─── THE DATA

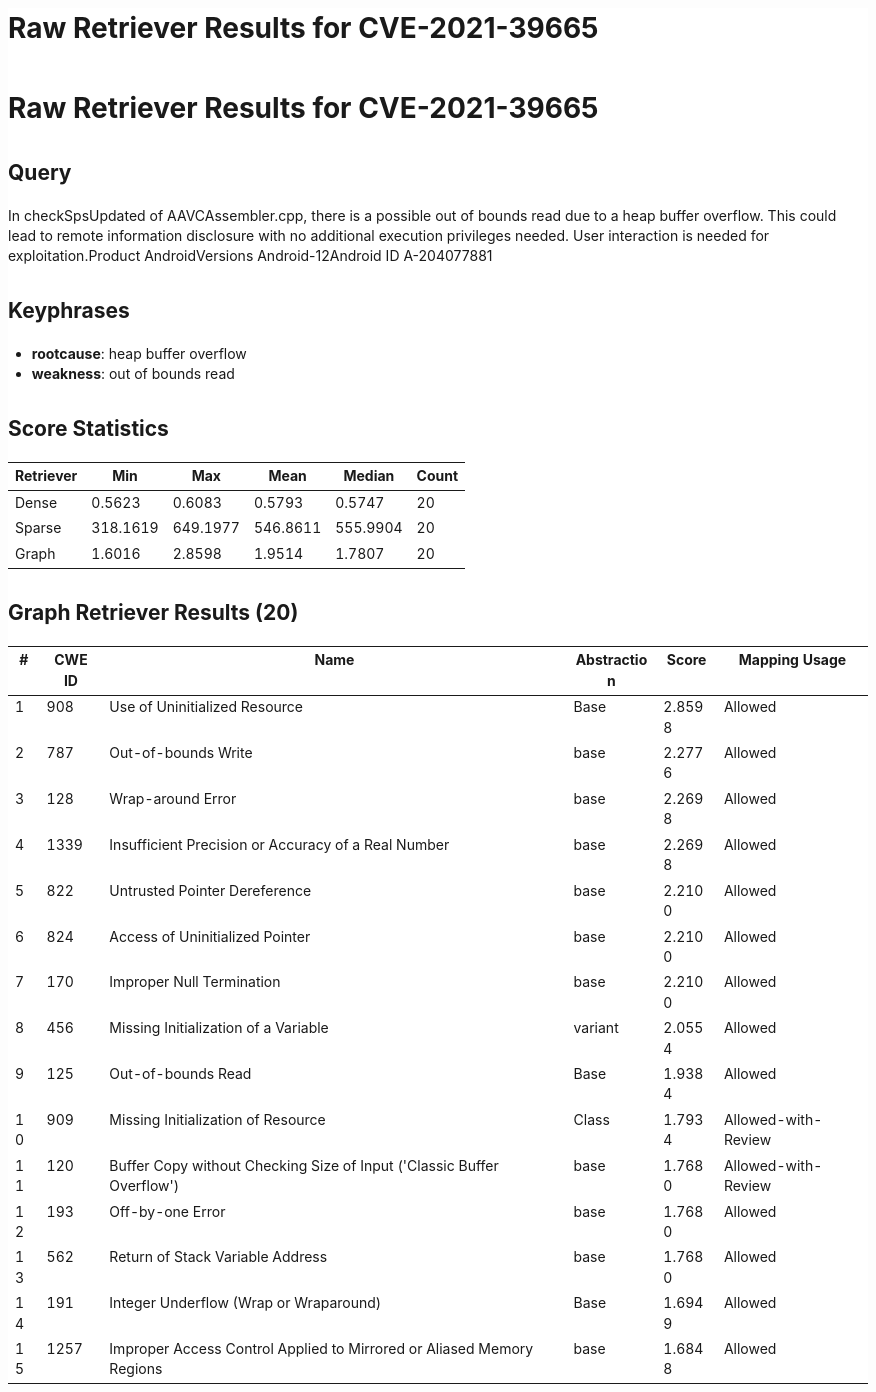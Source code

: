 # Raw Retriever Results for CVE-2021-39665

# Raw Retriever Results for CVE-2021-39665

## Query
In checkSpsUpdated of AAVCAssembler.cpp, there is a possible out of bounds read due to a heap buffer overflow. This could lead to remote information disclosure with no additional execution privileges needed. User interaction is needed for exploitation.Product AndroidVersions Android-12Android ID A-204077881

## Keyphrases
- **rootcause**: heap buffer overflow
- **weakness**: out of bounds read

## Score Statistics
| Retriever | Min | Max | Mean | Median | Count |
|-----------|-----|-----|------|--------|-------|
| Dense | 0.5623 | 0.6083 | 0.5793 | 0.5747 | 20 |
| Sparse | 318.1619 | 649.1977 | 546.8611 | 555.9904 | 20 |
| Graph | 1.6016 | 2.8598 | 1.9514 | 1.7807 | 20 |

## Graph Retriever Results (20)
| # | CWE ID | Name | Abstraction | Score | Mapping Usage |
|---|--------|------|-------------|-------|---------------|
| 1 | 908 | Use of Uninitialized Resource | Base | 2.8598 | Allowed |
| 2 | 787 | Out-of-bounds Write | base | 2.2776 | Allowed |
| 3 | 128 | Wrap-around Error | base | 2.2698 | Allowed |
| 4 | 1339 | Insufficient Precision or Accuracy of a Real Number | base | 2.2698 | Allowed |
| 5 | 822 | Untrusted Pointer Dereference | base | 2.2100 | Allowed |
| 6 | 824 | Access of Uninitialized Pointer | base | 2.2100 | Allowed |
| 7 | 170 | Improper Null Termination | base | 2.2100 | Allowed |
| 8 | 456 | Missing Initialization of a Variable | variant | 2.0554 | Allowed |
| 9 | 125 | Out-of-bounds Read | Base | 1.9384 | Allowed |
| 10 | 909 | Missing Initialization of Resource | Class | 1.7934 | Allowed-with-Review |
| 11 | 120 | Buffer Copy without Checking Size of Input ('Classic Buffer Overflow') | base | 1.7680 | Allowed-with-Review |
| 12 | 193 | Off-by-one Error | base | 1.7680 | Allowed |
| 13 | 562 | Return of Stack Variable Address | base | 1.7680 | Allowed |
| 14 | 191 | Integer Underflow (Wrap or Wraparound) | Base | 1.6949 | Allowed |
| 15 | 1257 | Improper Access Control Applied to Mirrored or Aliased Memory Regions | base | 1.6848 | Allowed |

──────

REQUIRED ACTION:
Find every line in the records that has the word "Score". Copy those lines.

SOLVED PROBLEM:
## Score Statistics
| # | CWE ID | Name | Abstraction | Score | Mapping Usage |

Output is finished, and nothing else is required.